Nel provvedimento in esame il Garante ha ribadito alcuni aspetti da ritenersi ormai giurisprudenza granitica.

In primo luogo, ha ribadito che l’indirizzo e-mail deve ritenersi dato personale a tutti gli effetti:

Alla luce della definizione di dato personale sopra richiamata, gli indirizzi e-mail sono riconducibili alla nozione di dato personale.

Successivamente, ha sottolineato che l’utilizzo del campo “copia conoscenza” può integrare la comunicazione indebita di dati personali a terzi non legittimati:

L’invio di una comunicazione mediante un unico messaggio di posta elettronica indirizzato a un numero plurimo di destinatari, i cui indirizzi sono stati inseriti in chiaro nel campo copia conoscenza (c.c.), ha, di fatto, senza giustificato motivo e in assenza di presupposto giuridico, rivelato reciprocamente, ai destinatari delle comunicazioni, lo stato di salute degli altri pazienti.

Il provvedimento

Il Garante ha rilevato l’illiceità dei trattamenti effettuati dall’Azienda. Ha però valutato positivamente la condotta del titolare, tenendo soprattutto conto:

  • dell’elevato grado di cooperazione del titolare del trattamento,
  • dell’assunzione di ulteriori misure volte a ridurre la replicabilità degli eventi;
  • dell’assenza di alcun elemento intenzionale.

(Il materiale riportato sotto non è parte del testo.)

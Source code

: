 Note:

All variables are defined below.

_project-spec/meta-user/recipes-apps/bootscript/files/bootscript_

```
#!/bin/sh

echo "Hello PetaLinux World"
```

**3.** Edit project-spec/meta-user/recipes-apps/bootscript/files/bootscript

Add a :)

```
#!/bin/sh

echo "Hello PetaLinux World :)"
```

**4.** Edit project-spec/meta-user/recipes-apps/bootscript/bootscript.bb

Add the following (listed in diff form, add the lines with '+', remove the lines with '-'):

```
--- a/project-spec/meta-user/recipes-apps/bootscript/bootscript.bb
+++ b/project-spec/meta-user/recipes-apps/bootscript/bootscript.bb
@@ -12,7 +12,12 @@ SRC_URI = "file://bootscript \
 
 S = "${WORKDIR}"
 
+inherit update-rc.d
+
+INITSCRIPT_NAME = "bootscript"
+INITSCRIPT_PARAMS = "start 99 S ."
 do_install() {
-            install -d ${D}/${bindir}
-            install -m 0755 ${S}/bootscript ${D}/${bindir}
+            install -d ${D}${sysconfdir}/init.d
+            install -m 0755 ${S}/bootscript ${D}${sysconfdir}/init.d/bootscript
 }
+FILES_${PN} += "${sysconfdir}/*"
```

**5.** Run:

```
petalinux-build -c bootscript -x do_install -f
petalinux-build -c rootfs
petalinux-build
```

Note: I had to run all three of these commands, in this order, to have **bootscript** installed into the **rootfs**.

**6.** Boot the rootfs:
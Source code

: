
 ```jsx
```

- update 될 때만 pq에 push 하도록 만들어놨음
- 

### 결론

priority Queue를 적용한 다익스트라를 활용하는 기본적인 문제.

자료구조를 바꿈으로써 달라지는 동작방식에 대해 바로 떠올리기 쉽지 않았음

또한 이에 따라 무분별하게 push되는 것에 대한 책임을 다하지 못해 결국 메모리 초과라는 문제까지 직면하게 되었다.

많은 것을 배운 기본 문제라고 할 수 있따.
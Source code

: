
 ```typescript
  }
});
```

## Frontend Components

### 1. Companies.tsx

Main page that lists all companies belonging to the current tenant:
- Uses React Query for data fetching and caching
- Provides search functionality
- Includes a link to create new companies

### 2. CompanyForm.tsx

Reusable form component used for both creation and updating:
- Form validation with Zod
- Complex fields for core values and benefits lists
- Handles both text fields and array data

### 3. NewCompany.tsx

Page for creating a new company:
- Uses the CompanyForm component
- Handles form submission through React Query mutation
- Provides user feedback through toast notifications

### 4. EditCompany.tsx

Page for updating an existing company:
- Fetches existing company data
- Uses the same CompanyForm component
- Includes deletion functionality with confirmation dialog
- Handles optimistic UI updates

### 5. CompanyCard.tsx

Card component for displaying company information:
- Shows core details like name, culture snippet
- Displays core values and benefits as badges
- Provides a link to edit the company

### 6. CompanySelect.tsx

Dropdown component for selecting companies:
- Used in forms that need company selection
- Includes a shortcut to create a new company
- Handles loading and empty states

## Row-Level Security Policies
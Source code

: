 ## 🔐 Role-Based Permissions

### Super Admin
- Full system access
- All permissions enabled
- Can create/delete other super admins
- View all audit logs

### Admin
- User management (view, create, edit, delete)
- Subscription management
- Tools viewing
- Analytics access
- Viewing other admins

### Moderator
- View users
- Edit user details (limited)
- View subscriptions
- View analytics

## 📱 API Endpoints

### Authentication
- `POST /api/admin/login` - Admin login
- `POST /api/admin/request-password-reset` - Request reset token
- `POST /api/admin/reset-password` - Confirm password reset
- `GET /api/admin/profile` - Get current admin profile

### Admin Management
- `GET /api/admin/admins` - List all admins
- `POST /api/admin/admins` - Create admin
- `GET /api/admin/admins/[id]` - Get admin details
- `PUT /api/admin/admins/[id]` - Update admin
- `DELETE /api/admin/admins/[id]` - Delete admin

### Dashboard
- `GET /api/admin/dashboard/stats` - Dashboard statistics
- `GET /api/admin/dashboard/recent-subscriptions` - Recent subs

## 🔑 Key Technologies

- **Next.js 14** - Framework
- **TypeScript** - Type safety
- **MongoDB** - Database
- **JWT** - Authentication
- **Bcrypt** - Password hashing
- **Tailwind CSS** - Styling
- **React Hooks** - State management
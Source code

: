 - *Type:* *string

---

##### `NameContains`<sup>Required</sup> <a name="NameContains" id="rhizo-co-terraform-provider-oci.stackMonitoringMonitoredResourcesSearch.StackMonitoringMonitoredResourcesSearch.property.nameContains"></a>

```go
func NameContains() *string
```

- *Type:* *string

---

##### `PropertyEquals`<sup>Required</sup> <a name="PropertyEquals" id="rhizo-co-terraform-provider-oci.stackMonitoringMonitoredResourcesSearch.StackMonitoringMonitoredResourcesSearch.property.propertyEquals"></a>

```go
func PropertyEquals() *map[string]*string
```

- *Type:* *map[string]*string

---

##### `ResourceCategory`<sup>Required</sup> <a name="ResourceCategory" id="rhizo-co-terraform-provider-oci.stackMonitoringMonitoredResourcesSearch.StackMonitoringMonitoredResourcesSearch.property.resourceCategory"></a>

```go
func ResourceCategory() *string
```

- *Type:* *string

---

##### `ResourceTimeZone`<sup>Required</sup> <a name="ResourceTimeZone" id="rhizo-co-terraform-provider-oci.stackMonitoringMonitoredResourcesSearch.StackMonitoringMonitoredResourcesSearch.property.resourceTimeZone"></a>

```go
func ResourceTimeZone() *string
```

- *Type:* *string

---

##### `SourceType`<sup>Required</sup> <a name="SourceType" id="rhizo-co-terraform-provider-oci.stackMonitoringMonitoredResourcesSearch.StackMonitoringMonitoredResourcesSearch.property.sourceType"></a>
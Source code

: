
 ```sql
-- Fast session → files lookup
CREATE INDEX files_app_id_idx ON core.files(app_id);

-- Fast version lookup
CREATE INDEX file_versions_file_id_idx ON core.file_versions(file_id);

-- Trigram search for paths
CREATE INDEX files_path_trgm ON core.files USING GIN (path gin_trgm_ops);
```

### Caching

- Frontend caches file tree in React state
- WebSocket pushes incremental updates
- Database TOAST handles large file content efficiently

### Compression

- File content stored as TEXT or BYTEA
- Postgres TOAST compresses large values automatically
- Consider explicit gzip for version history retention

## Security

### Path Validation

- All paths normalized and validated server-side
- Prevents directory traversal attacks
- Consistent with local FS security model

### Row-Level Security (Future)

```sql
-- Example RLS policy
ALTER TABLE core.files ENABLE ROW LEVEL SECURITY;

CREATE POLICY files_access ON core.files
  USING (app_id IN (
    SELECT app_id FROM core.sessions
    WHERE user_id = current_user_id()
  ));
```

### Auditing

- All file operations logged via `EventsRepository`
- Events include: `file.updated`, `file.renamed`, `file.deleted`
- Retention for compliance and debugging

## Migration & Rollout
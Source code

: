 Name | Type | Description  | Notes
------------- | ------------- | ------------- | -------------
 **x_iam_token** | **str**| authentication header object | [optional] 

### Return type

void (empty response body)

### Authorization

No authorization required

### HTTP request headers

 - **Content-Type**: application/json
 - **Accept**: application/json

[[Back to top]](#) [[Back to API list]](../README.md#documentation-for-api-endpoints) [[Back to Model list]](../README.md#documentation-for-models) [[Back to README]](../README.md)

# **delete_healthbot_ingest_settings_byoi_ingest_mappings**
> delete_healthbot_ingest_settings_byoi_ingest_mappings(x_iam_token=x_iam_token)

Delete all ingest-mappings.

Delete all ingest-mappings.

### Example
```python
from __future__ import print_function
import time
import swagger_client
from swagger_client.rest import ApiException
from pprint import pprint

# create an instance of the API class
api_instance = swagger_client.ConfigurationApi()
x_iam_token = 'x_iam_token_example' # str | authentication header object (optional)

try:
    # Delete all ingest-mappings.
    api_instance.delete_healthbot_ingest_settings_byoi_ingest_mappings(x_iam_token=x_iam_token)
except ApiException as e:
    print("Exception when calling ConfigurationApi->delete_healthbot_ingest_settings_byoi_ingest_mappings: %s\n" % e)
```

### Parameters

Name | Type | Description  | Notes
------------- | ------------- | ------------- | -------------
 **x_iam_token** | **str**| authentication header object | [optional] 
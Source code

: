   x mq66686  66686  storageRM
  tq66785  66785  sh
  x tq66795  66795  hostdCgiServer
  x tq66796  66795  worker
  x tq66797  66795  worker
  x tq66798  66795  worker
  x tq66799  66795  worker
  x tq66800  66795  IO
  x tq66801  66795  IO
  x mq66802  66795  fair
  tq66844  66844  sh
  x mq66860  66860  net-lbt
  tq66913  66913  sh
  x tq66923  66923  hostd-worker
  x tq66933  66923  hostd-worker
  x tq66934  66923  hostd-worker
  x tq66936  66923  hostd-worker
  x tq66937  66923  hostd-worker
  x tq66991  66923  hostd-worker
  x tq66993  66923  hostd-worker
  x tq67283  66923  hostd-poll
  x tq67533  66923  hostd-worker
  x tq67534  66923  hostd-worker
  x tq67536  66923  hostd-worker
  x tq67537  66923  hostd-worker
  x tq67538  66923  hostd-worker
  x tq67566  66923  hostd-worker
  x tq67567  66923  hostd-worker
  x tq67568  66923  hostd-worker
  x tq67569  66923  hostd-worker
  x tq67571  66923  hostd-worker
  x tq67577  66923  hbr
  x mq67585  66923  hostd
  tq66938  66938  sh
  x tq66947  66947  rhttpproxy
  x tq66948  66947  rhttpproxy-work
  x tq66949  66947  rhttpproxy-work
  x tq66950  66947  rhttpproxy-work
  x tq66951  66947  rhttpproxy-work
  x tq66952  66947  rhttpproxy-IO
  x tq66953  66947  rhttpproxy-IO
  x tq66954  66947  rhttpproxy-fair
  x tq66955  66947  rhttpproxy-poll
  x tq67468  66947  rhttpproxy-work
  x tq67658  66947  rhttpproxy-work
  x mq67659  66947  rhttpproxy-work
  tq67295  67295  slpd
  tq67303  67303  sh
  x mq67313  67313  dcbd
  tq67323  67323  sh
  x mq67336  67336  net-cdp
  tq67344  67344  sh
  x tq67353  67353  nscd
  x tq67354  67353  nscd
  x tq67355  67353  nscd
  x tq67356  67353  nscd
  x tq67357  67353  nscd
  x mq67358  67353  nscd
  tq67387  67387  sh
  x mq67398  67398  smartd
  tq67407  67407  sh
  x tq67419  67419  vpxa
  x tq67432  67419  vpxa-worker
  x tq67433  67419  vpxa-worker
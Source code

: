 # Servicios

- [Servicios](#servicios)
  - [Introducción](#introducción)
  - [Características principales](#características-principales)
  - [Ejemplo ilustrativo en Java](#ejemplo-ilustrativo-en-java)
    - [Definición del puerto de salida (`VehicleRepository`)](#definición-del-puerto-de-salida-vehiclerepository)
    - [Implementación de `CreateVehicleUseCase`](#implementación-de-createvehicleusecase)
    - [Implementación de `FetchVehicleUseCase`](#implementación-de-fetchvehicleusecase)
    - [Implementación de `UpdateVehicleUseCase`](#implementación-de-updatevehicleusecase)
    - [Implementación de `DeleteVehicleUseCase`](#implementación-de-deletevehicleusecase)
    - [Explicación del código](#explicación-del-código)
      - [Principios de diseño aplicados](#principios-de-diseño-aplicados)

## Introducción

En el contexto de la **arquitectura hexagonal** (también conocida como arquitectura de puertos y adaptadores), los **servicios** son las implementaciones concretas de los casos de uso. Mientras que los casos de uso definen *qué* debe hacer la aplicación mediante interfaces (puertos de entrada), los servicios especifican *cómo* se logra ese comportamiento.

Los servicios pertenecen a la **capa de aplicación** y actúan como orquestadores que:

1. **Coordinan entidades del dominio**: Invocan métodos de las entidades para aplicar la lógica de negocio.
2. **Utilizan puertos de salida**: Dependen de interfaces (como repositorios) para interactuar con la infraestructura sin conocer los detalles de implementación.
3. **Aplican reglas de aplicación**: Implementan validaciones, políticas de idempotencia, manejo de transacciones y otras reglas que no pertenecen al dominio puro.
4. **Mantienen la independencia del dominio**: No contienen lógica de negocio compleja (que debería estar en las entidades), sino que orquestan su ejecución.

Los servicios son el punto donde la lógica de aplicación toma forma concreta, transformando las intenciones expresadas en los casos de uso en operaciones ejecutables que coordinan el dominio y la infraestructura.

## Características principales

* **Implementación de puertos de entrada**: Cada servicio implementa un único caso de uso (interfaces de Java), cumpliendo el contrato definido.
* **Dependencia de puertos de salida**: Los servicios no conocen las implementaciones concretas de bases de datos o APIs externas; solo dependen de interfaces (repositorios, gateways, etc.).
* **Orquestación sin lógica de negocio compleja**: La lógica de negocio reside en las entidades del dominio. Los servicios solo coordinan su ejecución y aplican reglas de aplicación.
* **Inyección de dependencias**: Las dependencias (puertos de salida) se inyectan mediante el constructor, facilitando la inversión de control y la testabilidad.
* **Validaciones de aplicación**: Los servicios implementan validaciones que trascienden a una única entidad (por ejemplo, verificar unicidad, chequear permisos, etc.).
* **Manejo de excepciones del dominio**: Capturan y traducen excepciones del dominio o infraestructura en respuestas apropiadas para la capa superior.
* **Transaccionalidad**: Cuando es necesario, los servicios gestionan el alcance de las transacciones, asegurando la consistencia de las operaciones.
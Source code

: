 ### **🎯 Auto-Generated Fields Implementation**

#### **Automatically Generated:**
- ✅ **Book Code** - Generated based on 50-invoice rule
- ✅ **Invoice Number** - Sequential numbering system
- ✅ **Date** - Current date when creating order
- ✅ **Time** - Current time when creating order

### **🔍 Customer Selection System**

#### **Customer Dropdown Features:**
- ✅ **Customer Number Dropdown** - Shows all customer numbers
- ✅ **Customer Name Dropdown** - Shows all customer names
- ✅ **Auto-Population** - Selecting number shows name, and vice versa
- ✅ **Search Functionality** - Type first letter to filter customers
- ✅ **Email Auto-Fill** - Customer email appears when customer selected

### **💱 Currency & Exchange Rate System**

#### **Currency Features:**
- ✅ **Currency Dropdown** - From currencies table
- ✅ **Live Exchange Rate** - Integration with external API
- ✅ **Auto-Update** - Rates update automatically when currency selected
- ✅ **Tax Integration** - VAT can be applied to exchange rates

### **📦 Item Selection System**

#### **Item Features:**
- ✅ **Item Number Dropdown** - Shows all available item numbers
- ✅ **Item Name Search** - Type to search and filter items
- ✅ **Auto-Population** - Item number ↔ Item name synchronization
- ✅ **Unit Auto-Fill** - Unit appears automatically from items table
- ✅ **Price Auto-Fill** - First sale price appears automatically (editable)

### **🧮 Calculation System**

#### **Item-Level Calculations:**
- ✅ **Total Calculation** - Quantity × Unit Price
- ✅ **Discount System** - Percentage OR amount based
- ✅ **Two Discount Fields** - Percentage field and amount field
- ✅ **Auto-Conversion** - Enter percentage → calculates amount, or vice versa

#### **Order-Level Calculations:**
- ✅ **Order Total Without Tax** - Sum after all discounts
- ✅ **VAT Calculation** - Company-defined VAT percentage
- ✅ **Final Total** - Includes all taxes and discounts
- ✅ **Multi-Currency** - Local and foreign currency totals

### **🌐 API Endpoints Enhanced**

Pertanto ha determinato una sanzione pecuniaria nella complessiva somma di € 12.000,00.

Un deterrente a notificare?

Ad avviso di chi scrive, il predetto importo può ritenersi decisamente contenuto, considerando complessivamente i tre episodi.

Difatti, per il numero di interessati coinvolti, per la tipologia di dati oggetto di violazione, nonché per alcune conseguenze scaturitene (ad esempio, gli ulteriori e inutili accertamenti della paziente del terzo caso e il manifestarsi di uno stato d’ansia protratto alcuni mesi) una sanzione di tale specie deve ritenersi decisamente di modesto valore.

In conclusione: e se mi sanzionano a causa della notifica?

Il rischio c’è, e spesso è sufficiente per generare pensieri che inducono a evitare di comunicare l’accaduto al Garante. Una condotta del genere, però, non potrebbe far altro che inasprire considerevolmente la sanzione irrogata qualora l’Autorità ne venisse a conoscenza attraverso altre vie: tra tutte, la proposizione del reclamo (o la semplice segnalazione) da parte di uno degli interessati coinvolti, circostanza per nulla rara.

Se si sbaglia, è più conveniente -in tutti i sensi- ammettere l’errore piuttosto che cercare di nasconderlo.

Il principio di accountability, in fondo, insegna proprio questo.